WASHINGTON — At a time marked by political disruptions and mounting losses from climate change-driven severe weather events, clean energy markets are adapting and repricing themselves, according to Nelson Switzer, the managing partner of sustainability solutions-focused growth equity fund Climate Innovation Capital.
Switzer’s comments came during the opening ceremony of DC Climate Week, the second annual climate conference to be held in the nation’s capital, drawing in over 5,500 registered attendees across over 250 events. Switzer — who co-founded Climate Impact Capital to search for companies that can reach a billion dollar valuation and remove a billion tons of carbon dioxide, or “gigacorns” — said the current era is one of “climate correction” at the event held on April 20.
He noted that the U.S. faced over $115 billion in insured losses in 2025 — according to a March report from Climate Central — and said uninsured losses tallied “a multiple greater.” The report found 23 weather and climate disasters that caused over $1 billion in damages and was the direct or indirect cause of 276 deaths.

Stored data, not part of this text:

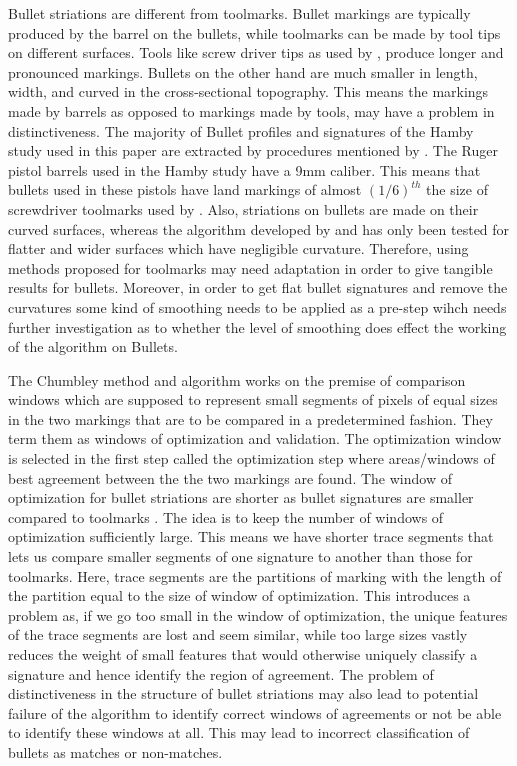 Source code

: \documentclass[12pt]{article}
\begin{document}
Bullet striations are different from toolmarks. Bullet markings are
typically produced by the barrel on the bullets, while toolmarks can be
made by tool tips on different surfaces. Tools like screw driver tips as
used by \citet{chumbley}, produce longer and pronounced markings.
Bullets on the other hand are much smaller in length, width, and curved
in the cross-sectional topography. This means the markings made by
barrels as opposed to markings made by tools, may have a problem in
distinctiveness. The majority of Bullet profiles and signatures of the
Hamby study \citep{hamby} used in this paper are extracted by procedures
mentioned by \citet{aoas}. The Ruger pistol barrels used in the Hamby
study have a 9mm caliber. This means that bullets used in these pistols
have land markings of almost \((1/6)^{th}\) the size of screwdriver
toolmarks used by \citet{chumbley}. Also, striations on bullets are made
on their curved surfaces, whereas the algorithm developed by
\citet{chumbley} and \citet{hadler} has only been tested for flatter and
wider surfaces which have negligible curvature. Therefore, using methods
proposed for toolmarks may need adaptation in order to give tangible
results for bullets. Moreover, in order to get flat bullet signatures
and remove the curvatures some kind of smoothing needs to be applied as
a pre-step wihch needs further investigation as to whether the level of
smoothing does effect the working of the algorithm on Bullets.

The Chumbley method and algorithm works on the premise of comparison
windows which are supposed to represent small segments of pixels of
equal sizes in the two markings that are to be compared in a
predetermined fashion. They term them as windows of optimization and
validation. The optimization window is selected in the first step called
the optimization step where areas/windows of best agreement between the
the two markings are found. The window of optimization for bullet
striations are shorter as bullet signatures are smaller compared to
toolmarks . The idea is to keep the number of windows of optimization
sufficiently large. This means we have shorter trace segments that lets
us compare smaller segments of one signature to another than those for
toolmarks. Here, trace segments are the partitions of marking with the
length of the partition equal to the size of window of optimization.
This introduces a problem as, if we go too small in the window of
optimization, the unique features of the trace segments are lost and
seem similar, while too large sizes vastly reduces the weight of small
features that would otherwise uniquely classify a signature and hence
identify the region of agreement. The problem of distinctiveness in the
structure of bullet striations may also lead to potential failure of the
algorithm to identify correct windows of agreements or not be able to
identify these windows at all. This may lead to incorrect classification
of bullets as matches or non-matches.
\end{document}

Switzer said the U.S. is paying a “growing global and security risk premium” in global energy markets.
However, the executive noted that there was a simultaneous increase in clean energy investments in 2025. Around $2.3 trillion was invested in clean energy globally last year, an 8% increase from 2024, according to BloombergNEF.
“That is a market repricing itself,” Switzer told attendees at the conference last week. “Some people don't see it yet. Others pretend it isn't there, but it surrounds us all the same.”
He noted that — despite the One Big Beautiful Bill Act cutting credits for electric vehicles, wind and solar — data centers purchased 40 gigawatts of energy last year, according to the International Energy Agency, which tallied $400 million in capital expenditures from just five large tech companies. The tech sector accounted for around 40% of all corporate renewable power purchase agreements in 2025, per the IEA.
“The market has already voted,” Switzer said. “While politics is busy making noise, [green] infrastructure, solar is making people money.”
In addition to writing a book about his hunt for “gigacorns” — climate tech companies that are capable of decreasing, avoiding, or capturing at least one gigaton of carbon dioxide equivalent emissions annually while being profitable — Switzer’s career has included a range of sustainability-focused roles. These include serving as a vice president and chief sustainability officer for Nestlé, leading sustainable business solutions at PricewaterhouseCoopers and being the chief growth officer for sustainable plastic technology company Loop Industries, according to his LinkedIn profile.
Switzer said the adoption of climate change as a political plank “gave the energy transition a political identity it never should have had.”
“Climate change is not a religion. It is not a party platform. It is physics,” he added. “Molecules do not care what you believe. And yet, for nearly two decades, capital has treated this as a matter of tribal identity, rather than thermodynamics.”
Switzer said that after climate became a political marker, the term “ESG” was picked up by marketers and brought hype and, later, bad capital allocation to the sector. Failures of bad capital allocation, he said, became evidence for some that an energy transition was “impossible.”
However, he said that pushback did not ultimately affect the destination of the transition — as advancements in materials and energy systems continued — but it “altered who felt allowed to participate in the journey.”
He said large companies like Amazon and Microsoft have the power of customer and creator for innovative technologies, and investments in climate tech lead to cheaper operations that “power a moat that competitors cannot easily cross.”
“Decarbonization is not ESG, it's EBITDA,” Switzer said. “If we want those opportunities to keep showing up, if we want the next generation of geothermal, tidal, nuclear, long duration storage and beyond, we need more capital willing to take risks earlier. Capital that can underwrite technological and scaling risk the same way wind and solar once required until it didn't.”